Based on the popular New York Times weekly column of the same name, “Modern Love” was released Oct. 18 on Amazon Prime Video, boasting the faces of Tina Fey, Anne Hathaway and Dev Patel.
The column Modern Love began in 2004 and continues to feature personal sagas of love, empathy and intimacy in all forms. Eventually, it was adapted into a critically acclaimed podcast, which invited actors and actresses to read some of the column’s most popular essays. Now, the column has transformed again into an anthology series produced by Amazon Studios.
All eight episodes of the first season are based on actual stories that have been featured in the column, albeit with slight creative liberties. But despite the show’s attempts to chronicle different embodiments of love — self love, platonic love, old and young love — “Modern Love” fails to say anything meaningful on why this “love” is important, or exactly what love is. Instead, the show commodifies the amorphous concept of love into the cheap sparks of theatrical meet cutes.
Episode three, titled “Take Me as I am, Whoever I am,” serves as one of the most guilty examples of the show’s vapidness. Actress Anne Hathaway plays Lexi, an entertainment lawyer who struggles with bipolar disorder. As the episode follows her theatrical highs and vulnerable lows, “Modern Love” appears to set the stage for a conversation on mental illness and self-love. But the show stilts itself by packing weighty, complex topics into thirty minutes — all while posing itself as a “feel-good” show meant to make audiences laugh, cry and maybe, believe in love. The result is a tacky fantasy that skips over the nuances of bipolar disorder, instead portraying it as something that simply impedes Lexi from properly seeing her hot date.
The season concludes in the eighth episode with a montage that reveals that all of the characters exist in the same overarching narrative. They are shown to have mostly resolved their issues, seemingly through couples therapy, finding new boyfriends or settling into beautiful Manhattan apartments. They all live parallel lives, connected by this one elusive, yet all-powerful thing called love. It is a mawkish, forced point that positions itself as truth and insight, obviously playing into the show’s tagline, “Love will find its truth.”
The shallowness of “Modern Love” is particularly surprising because the original column is praised for its nuance and depth of understanding people’s diverse experiences of love. But perhaps this is because the series steps into a sort of uncanny valley, with celebrity actors and sentimental soundtracks, where the show’s narratives become shams of original experiences.

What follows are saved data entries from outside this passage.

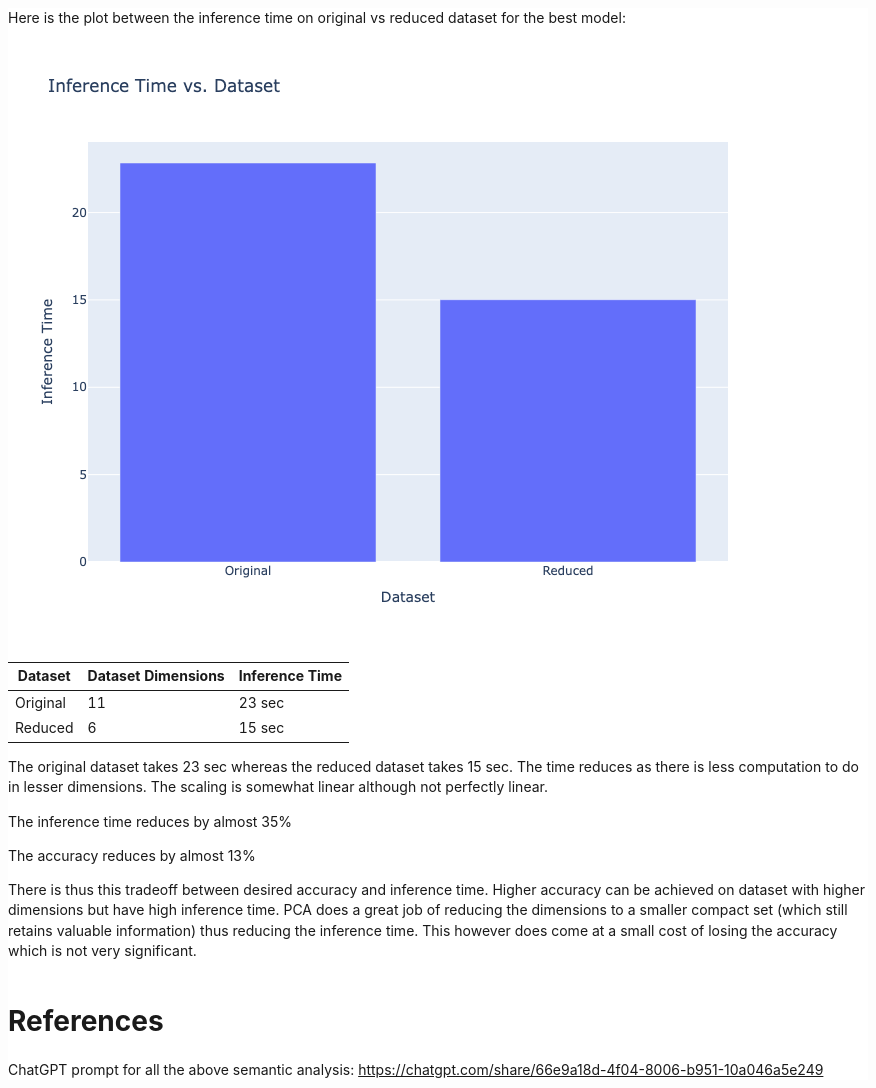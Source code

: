 Here is the plot between the inference time on original vs reduced dataset for the best model:

![spotify_inference_times.png](figures/spotify_inference_times.png)

| Dataset | Dataset Dimensions | Inference Time |
| --- | --- | --- |
| Original | 11 | 23 sec |
| Reduced | 6 | 15 sec |

The original dataset takes 23 sec whereas the reduced dataset takes 15 sec. The time reduces as there is less computation to do in lesser dimensions. The scaling is somewhat linear although not perfectly linear. 

The inference time reduces by almost 35%

The accuracy reduces by almost 13%

There is thus this tradeoff between desired accuracy and inference time. Higher accuracy can be achieved on dataset with higher dimensions but have high inference time. PCA does a great job of reducing the dimensions to a smaller compact set (which still retains valuable information) thus reducing the inference time. This however does come at a small cost of losing the accuracy which is not very significant.

# References
ChatGPT prompt for all the above semantic analysis: https://chatgpt.com/share/66e9a18d-4f04-8006-b951-10a046a5e249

The show’s failures do not mean that all romantic comedies are guilty of commodifying love. In the last ten years, a number of rom-com’s, like “Punch-Drunk Love,” directed by Paul Thomas Anderson, stand out as narratives that uncover avenues of love’s pleasures,confusion and overall humanity. “Modern Love,” on the other hand, quarantines itself into a hyper-safe familiarity, taking no risks and offering no new vision of exactly what love is. Instead, the show’s depiction of this powerful emotion consists of A-list celebrities performing a one-dimensional, circuitous love.